2018年5月2日の小沢健二と生活する人々

2018年5月2日、水曜日、日本武道館。

そこで私は初めて見たのだ。小沢健二という人を。
 
  

あの日あの空間で時々に叫ばれた「オザケン」や「小沢くん」のことを私は知らない。

90年代、それは私が生まれた頃。

もちろん当時の彼の活躍を知ることはできなかった。

そんな私が、小沢健二という人のことを知ったのは、2017年になってからだった。
 
  

ある年代の、ある種の人々にとって彼は青春の思い出なのだろう。

と、そう軽く考えていた。

ただ一方で、彼を好きだという人々がネットに書き重ねた言葉の熱量に

青春の思い出以上のものを感じてもいた。
 
  

小沢健二とはなんなのか。

なぜ人々の彼を語る言葉は、私の胸を揺さぶるほどつよいのか。

それが知りたかった。

そんな時に彼がライブをやると知り、これ幸いと武道館へと向かった。
 
  

幕が開いて、閉じるまでの時間はあっという間だった。

とても楽しいライブだった。

だけど私がこのライブで感じた一番の感情は嫉妬だった。

開演とともに弾ける熱。

オザケンや小沢くんを待ち望んで膨らんだ熱が一気に弾けて、武道館に、私の周りに押し寄せてきた。
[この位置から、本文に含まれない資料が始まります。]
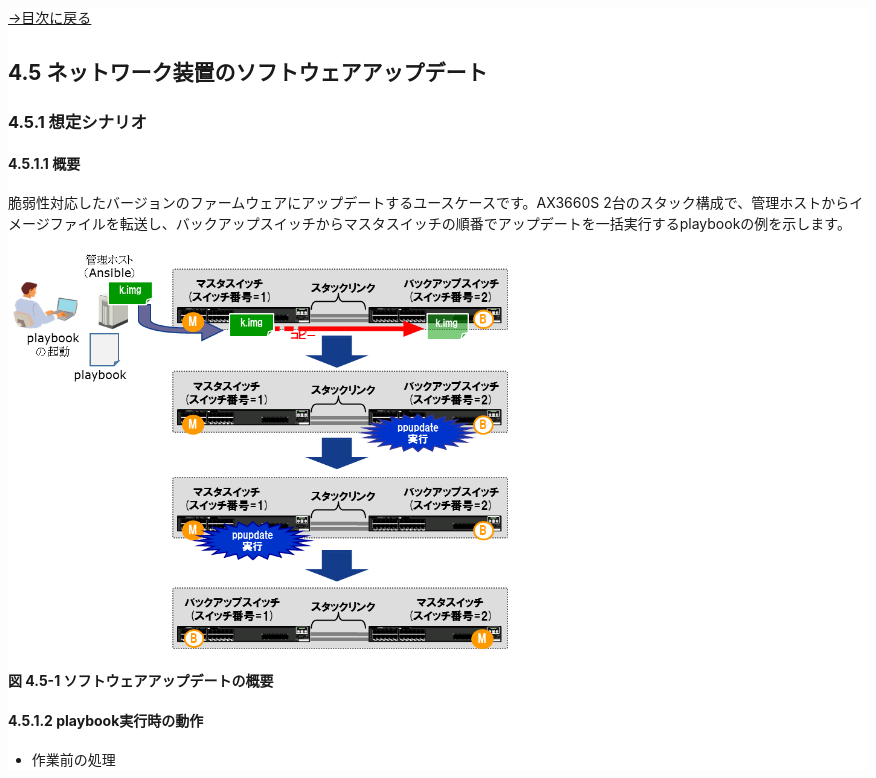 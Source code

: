 [→目次に戻る](./README.md)

## 4.5 ネットワーク装置のソフトウェアアップデート

### 4.5.1 想定シナリオ

#### 4.5.1.1 概要

脆弱性対応したバージョンのファームウェアにアップデートするユースケースです。AX3660S 2台のスタック構成で、管理ホストからイメージファイルを転送し、バックアップスイッチからマスタスイッチの順番でアップデートを一括実行するplaybookの例を示します。

<img src="images/4.5-1.png" width="500">

**図 4.5-1 ソフトウェアアップデートの概要**　

#### 4.5.1.2 playbook実行時の動作

- 作業前の処理
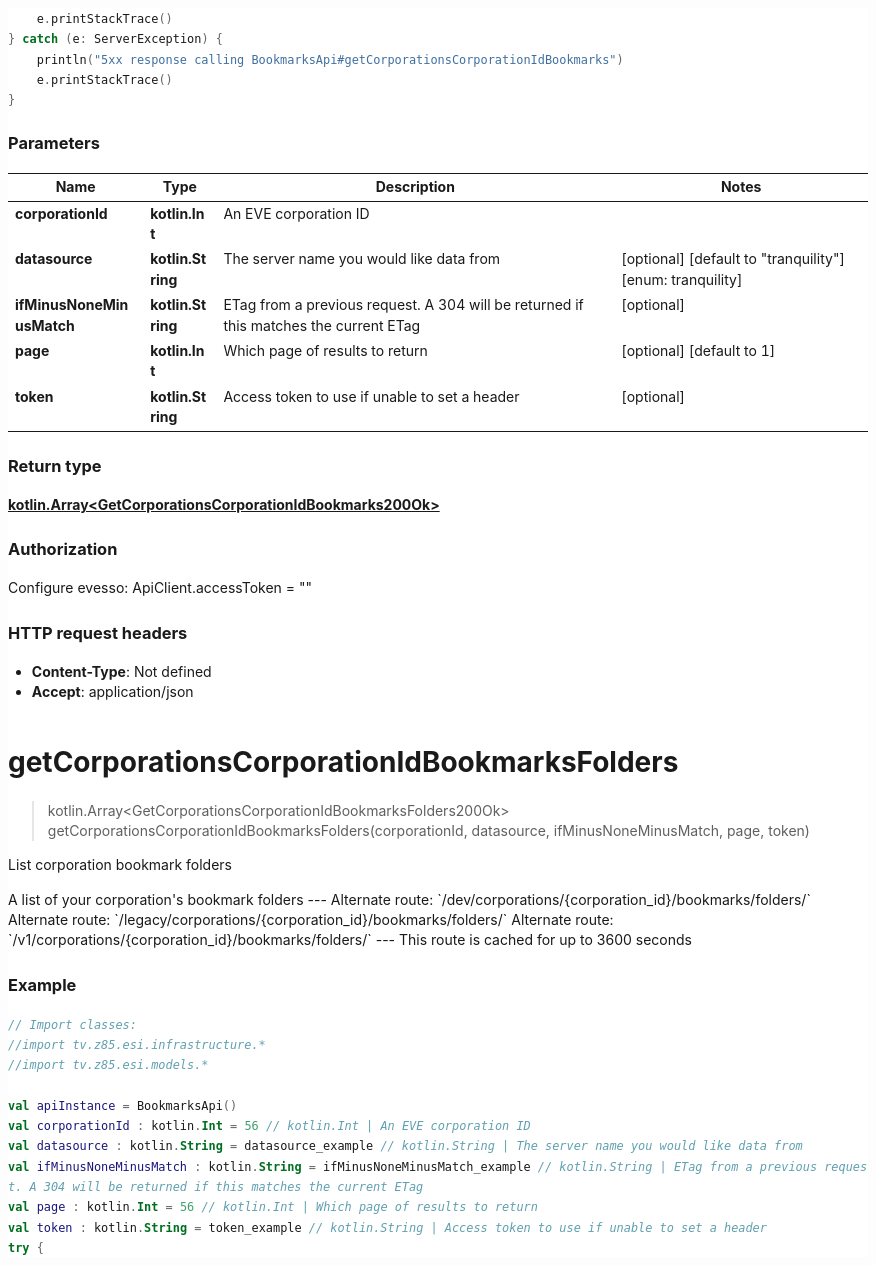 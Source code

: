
 ```kotlin
    e.printStackTrace()
} catch (e: ServerException) {
    println("5xx response calling BookmarksApi#getCorporationsCorporationIdBookmarks")
    e.printStackTrace()
}
```

### Parameters

Name | Type | Description  | Notes
------------- | ------------- | ------------- | -------------
 **corporationId** | **kotlin.Int**| An EVE corporation ID |
 **datasource** | **kotlin.String**| The server name you would like data from | [optional] [default to &quot;tranquility&quot;] [enum: tranquility]
 **ifMinusNoneMinusMatch** | **kotlin.String**| ETag from a previous request. A 304 will be returned if this matches the current ETag | [optional]
 **page** | **kotlin.Int**| Which page of results to return | [optional] [default to 1]
 **token** | **kotlin.String**| Access token to use if unable to set a header | [optional]

### Return type

[**kotlin.Array&lt;GetCorporationsCorporationIdBookmarks200Ok&gt;**](GetCorporationsCorporationIdBookmarks200Ok.md)

### Authorization


Configure evesso:
    ApiClient.accessToken = ""

### HTTP request headers

 - **Content-Type**: Not defined
 - **Accept**: application/json

<a name="getCorporationsCorporationIdBookmarksFolders"></a>
# **getCorporationsCorporationIdBookmarksFolders**
> kotlin.Array&lt;GetCorporationsCorporationIdBookmarksFolders200Ok&gt; getCorporationsCorporationIdBookmarksFolders(corporationId, datasource, ifMinusNoneMinusMatch, page, token)

List corporation bookmark folders

A list of your corporation&#39;s bookmark folders  --- Alternate route: &#x60;/dev/corporations/{corporation_id}/bookmarks/folders/&#x60;  Alternate route: &#x60;/legacy/corporations/{corporation_id}/bookmarks/folders/&#x60;  Alternate route: &#x60;/v1/corporations/{corporation_id}/bookmarks/folders/&#x60;  --- This route is cached for up to 3600 seconds

### Example
```kotlin
// Import classes:
//import tv.z85.esi.infrastructure.*
//import tv.z85.esi.models.*

val apiInstance = BookmarksApi()
val corporationId : kotlin.Int = 56 // kotlin.Int | An EVE corporation ID
val datasource : kotlin.String = datasource_example // kotlin.String | The server name you would like data from
val ifMinusNoneMinusMatch : kotlin.String = ifMinusNoneMinusMatch_example // kotlin.String | ETag from a previous request. A 304 will be returned if this matches the current ETag
val page : kotlin.Int = 56 // kotlin.Int | Which page of results to return
val token : kotlin.String = token_example // kotlin.String | Access token to use if unable to set a header
try {
```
それは目に見えないもののはずなのに、確かに見ることができた。

周りを見回す。

私と同じ年代の人もいはしたけれど、年上の人達が多くを占めていたように思う。

そんな彼や彼女から発せられる手拍子、歌、言葉。熱。

ハッとした。

この熱は、ここにいる彼や彼女らが過ごしてきた時間だ。

涙が出そうだった。

小沢健二は、そんな熱の潮の中に浮くブイのように見えた。

そのブイは、皆がそれぞれここにたどり着いたことを絶対的に肯定しているように思えた。

そして私は嫉妬した。

この時間の堆積に。
 
  

きっとここにいる少なくない彼や彼女は、今の私と同じ歳の頃(もしくはもう少し若い頃)にオザケンを聴いたのだろう。

何度も何度も繰り返し聴いて、日々を過ごしてきたのだろう。

それから時は流れて流れて、2018年5月2日の夜に東京のど真ん中まで流れ着いたのだ。

その流れの中で、ひとりひとりにどんな物語があったのだろうか。

その時々に、彼や彼女らはオザケンや小沢くんを心の中で再生し、時に忘れ、時に思い出し、生きてきたのではないだろうか。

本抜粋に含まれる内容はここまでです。